Start of Data supplied
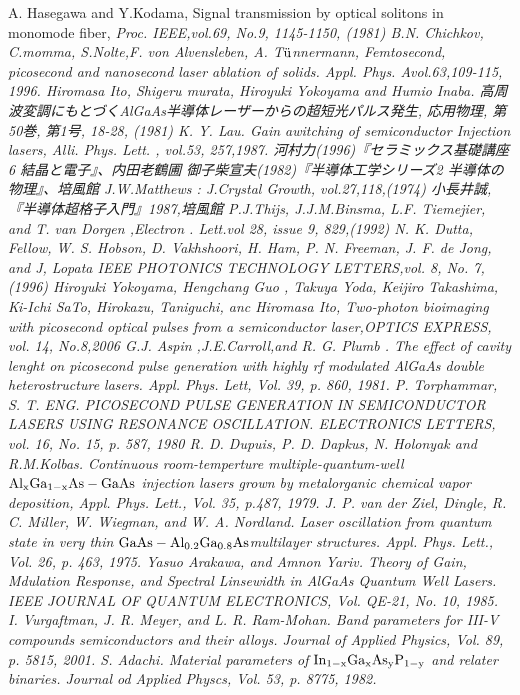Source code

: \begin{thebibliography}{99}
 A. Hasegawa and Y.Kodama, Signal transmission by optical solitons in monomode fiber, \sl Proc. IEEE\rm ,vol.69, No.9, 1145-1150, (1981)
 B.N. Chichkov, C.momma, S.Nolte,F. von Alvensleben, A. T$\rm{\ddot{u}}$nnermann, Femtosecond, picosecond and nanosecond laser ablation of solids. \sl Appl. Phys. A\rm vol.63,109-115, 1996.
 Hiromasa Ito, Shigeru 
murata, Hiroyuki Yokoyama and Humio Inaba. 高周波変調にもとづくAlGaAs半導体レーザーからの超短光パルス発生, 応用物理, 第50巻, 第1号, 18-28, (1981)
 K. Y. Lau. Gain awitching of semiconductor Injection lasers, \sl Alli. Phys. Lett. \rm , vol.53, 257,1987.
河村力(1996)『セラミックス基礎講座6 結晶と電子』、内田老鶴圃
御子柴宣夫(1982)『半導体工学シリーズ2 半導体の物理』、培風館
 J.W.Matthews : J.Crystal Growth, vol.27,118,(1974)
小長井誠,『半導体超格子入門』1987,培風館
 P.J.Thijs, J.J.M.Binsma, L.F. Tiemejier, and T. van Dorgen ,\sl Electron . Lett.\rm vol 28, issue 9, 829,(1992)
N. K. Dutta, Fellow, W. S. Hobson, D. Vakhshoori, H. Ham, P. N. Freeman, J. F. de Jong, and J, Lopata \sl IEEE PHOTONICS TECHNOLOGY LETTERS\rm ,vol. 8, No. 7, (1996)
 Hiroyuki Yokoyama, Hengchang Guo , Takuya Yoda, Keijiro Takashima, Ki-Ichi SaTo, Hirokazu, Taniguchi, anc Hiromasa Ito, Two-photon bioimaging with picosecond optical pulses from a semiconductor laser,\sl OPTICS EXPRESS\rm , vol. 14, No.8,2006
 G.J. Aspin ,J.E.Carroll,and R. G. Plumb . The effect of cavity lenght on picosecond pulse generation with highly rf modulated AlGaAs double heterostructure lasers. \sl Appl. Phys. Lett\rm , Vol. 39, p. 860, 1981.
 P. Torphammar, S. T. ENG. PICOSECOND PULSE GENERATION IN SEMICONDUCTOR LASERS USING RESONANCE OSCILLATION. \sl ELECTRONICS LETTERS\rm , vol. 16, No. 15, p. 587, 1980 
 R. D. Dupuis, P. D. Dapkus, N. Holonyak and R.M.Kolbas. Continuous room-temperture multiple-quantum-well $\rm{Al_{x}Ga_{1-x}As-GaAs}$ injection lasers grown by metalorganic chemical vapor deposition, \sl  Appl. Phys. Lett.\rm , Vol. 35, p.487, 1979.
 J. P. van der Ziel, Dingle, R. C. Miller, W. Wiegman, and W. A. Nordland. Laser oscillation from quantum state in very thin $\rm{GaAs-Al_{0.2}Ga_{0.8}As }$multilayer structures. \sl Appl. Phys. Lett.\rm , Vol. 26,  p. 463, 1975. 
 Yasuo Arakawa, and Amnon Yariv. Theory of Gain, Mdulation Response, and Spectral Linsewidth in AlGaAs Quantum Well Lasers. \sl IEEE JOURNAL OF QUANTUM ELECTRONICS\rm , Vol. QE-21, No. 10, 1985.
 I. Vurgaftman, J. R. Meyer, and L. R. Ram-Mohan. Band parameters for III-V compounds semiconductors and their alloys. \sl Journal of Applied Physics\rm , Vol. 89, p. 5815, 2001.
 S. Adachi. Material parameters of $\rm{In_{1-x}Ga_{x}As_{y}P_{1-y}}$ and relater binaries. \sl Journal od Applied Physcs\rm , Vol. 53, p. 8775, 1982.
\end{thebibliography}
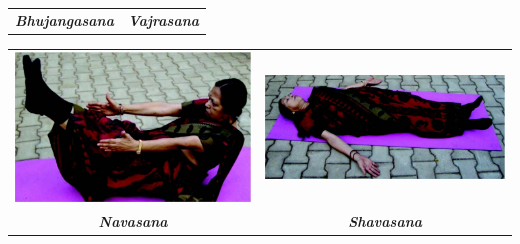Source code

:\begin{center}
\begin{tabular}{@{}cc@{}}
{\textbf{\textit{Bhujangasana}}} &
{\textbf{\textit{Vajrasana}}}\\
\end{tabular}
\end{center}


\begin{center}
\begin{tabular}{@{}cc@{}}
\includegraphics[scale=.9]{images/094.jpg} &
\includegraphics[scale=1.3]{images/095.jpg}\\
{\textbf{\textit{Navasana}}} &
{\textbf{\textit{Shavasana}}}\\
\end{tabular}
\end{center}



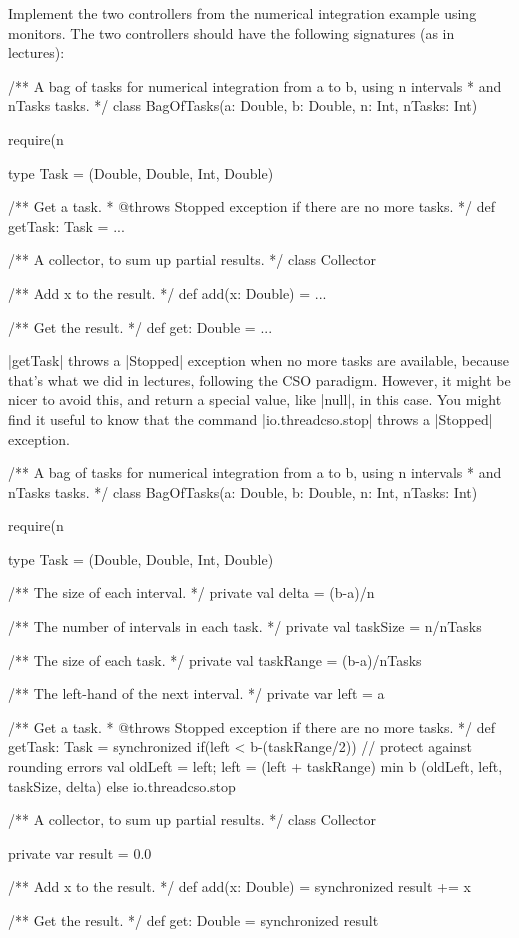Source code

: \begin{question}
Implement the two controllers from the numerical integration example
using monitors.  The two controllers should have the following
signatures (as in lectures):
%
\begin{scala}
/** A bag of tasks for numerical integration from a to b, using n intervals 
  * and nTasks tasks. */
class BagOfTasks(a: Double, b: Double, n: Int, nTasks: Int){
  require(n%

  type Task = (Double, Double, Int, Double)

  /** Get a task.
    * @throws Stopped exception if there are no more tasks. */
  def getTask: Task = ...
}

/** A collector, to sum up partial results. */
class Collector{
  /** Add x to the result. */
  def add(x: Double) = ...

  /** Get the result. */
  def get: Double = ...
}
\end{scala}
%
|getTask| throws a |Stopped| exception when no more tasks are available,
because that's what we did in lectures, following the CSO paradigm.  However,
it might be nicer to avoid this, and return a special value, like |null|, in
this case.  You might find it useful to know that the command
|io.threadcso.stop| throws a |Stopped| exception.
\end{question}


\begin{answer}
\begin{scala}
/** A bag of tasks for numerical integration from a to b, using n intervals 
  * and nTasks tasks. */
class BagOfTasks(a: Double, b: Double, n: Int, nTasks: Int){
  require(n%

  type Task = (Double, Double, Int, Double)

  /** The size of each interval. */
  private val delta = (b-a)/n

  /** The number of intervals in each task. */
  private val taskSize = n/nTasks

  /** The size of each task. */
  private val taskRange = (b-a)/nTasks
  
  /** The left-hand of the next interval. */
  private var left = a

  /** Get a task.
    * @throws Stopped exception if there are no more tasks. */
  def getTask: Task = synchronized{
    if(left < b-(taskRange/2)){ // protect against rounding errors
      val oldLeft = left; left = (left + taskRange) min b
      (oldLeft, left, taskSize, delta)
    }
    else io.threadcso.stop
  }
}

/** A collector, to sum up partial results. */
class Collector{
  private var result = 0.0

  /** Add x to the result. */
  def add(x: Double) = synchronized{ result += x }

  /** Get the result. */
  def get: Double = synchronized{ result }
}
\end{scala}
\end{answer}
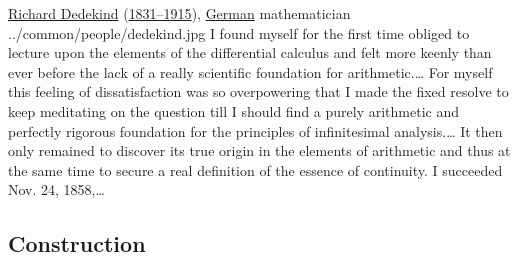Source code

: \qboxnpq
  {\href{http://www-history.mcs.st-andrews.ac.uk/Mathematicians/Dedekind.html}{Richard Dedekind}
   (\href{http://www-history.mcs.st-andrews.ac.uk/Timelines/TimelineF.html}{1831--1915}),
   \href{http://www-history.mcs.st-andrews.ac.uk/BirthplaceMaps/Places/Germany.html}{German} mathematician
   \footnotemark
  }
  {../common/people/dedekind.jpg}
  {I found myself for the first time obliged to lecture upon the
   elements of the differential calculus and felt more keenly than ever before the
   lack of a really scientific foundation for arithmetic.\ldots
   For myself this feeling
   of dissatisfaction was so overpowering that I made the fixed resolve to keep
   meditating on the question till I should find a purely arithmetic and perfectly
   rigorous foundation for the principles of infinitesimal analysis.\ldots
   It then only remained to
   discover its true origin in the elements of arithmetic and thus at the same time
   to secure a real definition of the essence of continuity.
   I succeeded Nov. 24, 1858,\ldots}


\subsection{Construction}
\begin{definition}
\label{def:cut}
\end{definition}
End of Data supplied
Start of Data supplied
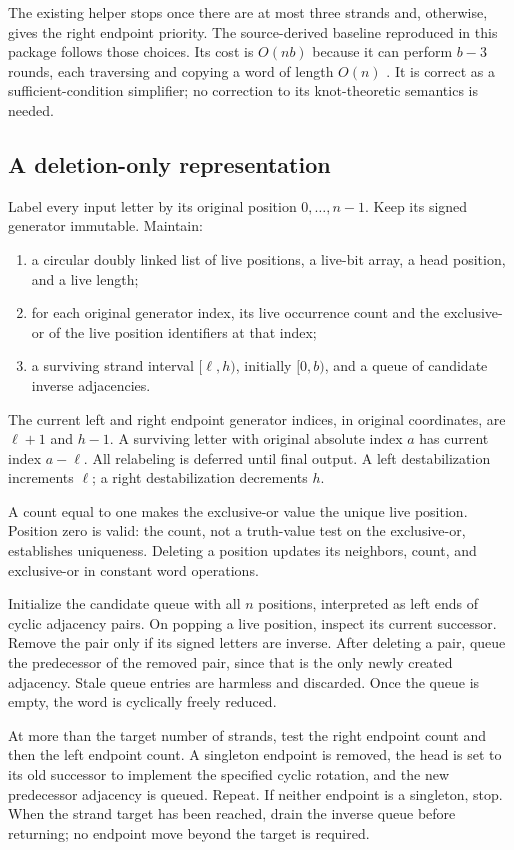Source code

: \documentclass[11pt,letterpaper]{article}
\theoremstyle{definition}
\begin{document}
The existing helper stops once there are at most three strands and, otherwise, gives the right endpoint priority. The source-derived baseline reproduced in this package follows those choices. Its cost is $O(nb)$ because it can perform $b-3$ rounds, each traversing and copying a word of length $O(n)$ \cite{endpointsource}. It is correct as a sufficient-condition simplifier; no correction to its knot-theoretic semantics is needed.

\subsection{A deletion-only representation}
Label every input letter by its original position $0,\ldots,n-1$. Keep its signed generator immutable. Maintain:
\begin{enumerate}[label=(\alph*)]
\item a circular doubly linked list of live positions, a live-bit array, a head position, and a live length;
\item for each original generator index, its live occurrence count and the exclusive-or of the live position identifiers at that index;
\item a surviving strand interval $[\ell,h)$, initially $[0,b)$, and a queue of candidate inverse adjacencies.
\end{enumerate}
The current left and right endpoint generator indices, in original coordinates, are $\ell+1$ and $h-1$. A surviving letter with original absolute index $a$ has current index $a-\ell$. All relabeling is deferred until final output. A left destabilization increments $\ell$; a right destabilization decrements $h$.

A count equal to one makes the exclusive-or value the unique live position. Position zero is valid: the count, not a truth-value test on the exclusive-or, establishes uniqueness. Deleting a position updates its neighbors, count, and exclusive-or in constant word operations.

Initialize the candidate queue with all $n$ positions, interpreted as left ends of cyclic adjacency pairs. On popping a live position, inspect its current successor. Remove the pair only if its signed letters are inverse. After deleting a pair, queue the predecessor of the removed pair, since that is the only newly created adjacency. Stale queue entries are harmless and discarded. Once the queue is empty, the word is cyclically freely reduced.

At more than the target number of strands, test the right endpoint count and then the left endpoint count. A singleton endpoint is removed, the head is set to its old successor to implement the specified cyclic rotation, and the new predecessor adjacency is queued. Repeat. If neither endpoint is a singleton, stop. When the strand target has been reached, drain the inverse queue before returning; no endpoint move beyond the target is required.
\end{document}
End of Data supplied
* _Work request_
What lines in the records above include the string "find"? Copy each one.

* _Output of the task_
this case.  You might find it useful to know that the command
   meditating on the question till I should find a purely arithmetic and perfectly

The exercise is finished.